Some forces, including Police Scotland, take this to mean that anyone claiming they have been a target of racism must be “believed”, whatever the facts of the case. This has been called the “Tommy Robinson Clause” because, in theory at least ,the police would have to believe his claims of anti-white racism and record them as hate incidents.

The Macpherson principle has been criticised for inviting spurious claims of racism and being an open invitation to members of minority groups to engage in a kind of war of competitive victimisation. For example, insisting that it is anti-Semitic to say that Israel is committing genocide in the Palestinian-occupied territories, or that it is behaving like the Nazis. That is one of the cases of anti-Semitism cited as racism by the Equalities Commission report.

Yet it is surely debatable whether this is expressing hatred of Jewish people or merely criticising Israeli foreign policy. It is commonplace for people to claim that everyone from Donald Trump to Recep Erdogan is behaving “like Nazis”. Boris Johnson once compared the European Union’s objectives to those of the Nazis. As Jonathan Greenblatt of the American Anti-Defamation League pointed out, it is just “the most available historical event illustrating right versus wrong”. Some years ago, the American lawyer, Mike Godwin, invented “Godwin’s Law of the Internet” – which holds that “as any online discussion grows longer, the probability of a comparison involving Nazis or Hitler approaches 1”. These are particularly objectionable comparisons when Jewish people are involved, but they are not necessarily anti-Semitic. After all, the UN’s Special Rapporteur on Human Rights, Richard Falk, accused the Israeli government of “ethnic cleansing and genocide” in the Palestinian territories.

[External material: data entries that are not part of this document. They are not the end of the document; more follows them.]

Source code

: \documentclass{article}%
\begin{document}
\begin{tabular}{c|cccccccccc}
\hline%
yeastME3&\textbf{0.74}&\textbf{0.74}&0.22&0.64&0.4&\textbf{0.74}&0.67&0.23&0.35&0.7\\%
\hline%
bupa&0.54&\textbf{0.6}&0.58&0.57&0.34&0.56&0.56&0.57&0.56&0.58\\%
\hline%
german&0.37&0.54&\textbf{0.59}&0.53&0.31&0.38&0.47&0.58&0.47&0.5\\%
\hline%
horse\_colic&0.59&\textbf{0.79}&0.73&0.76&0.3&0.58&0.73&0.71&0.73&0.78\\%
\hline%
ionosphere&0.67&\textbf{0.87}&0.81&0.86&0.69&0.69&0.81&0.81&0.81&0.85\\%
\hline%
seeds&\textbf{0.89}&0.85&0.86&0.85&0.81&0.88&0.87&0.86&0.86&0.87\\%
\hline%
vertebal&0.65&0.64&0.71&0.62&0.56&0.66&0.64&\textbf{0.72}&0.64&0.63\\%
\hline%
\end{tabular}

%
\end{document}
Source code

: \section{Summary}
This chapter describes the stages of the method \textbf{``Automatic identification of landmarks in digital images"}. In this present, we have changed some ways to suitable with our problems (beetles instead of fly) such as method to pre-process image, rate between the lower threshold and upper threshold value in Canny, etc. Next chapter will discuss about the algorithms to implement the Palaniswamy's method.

The equalities report accuses the Labour MP Chris Williamson of “making public comments about anti-Semitism smears [and] supporting members expelled for anti-Semitism”. This is presumably a reference to his defence of Ken Livingstone and himself. But surely to defend yourself and others against allegations of anti-Semitism is not anti-Semitism in itself. There is no record of Williamson ever saying anything anti-Semitic.

Many Labour activists feel very strongly about this. They regard the Palestinian cause as the great moral issue of the age. Many believe that claims of genocide are reasonable and that they are being denied the right to criticise Israel. Jeremy Corbyn is now their martyr-in-chief.

“Sturmer” has been incredibly bold, or reckless, in taking him on. Of course, his suspension could in theory be lifted if Corbyn is sufficiently remorseful. But penitence isn’t Jezza’s style, and he’s not apologising. If Starmer allows him back, Labour will be accused of harbouring anti-Semitism. The Tories can’t believe their luck.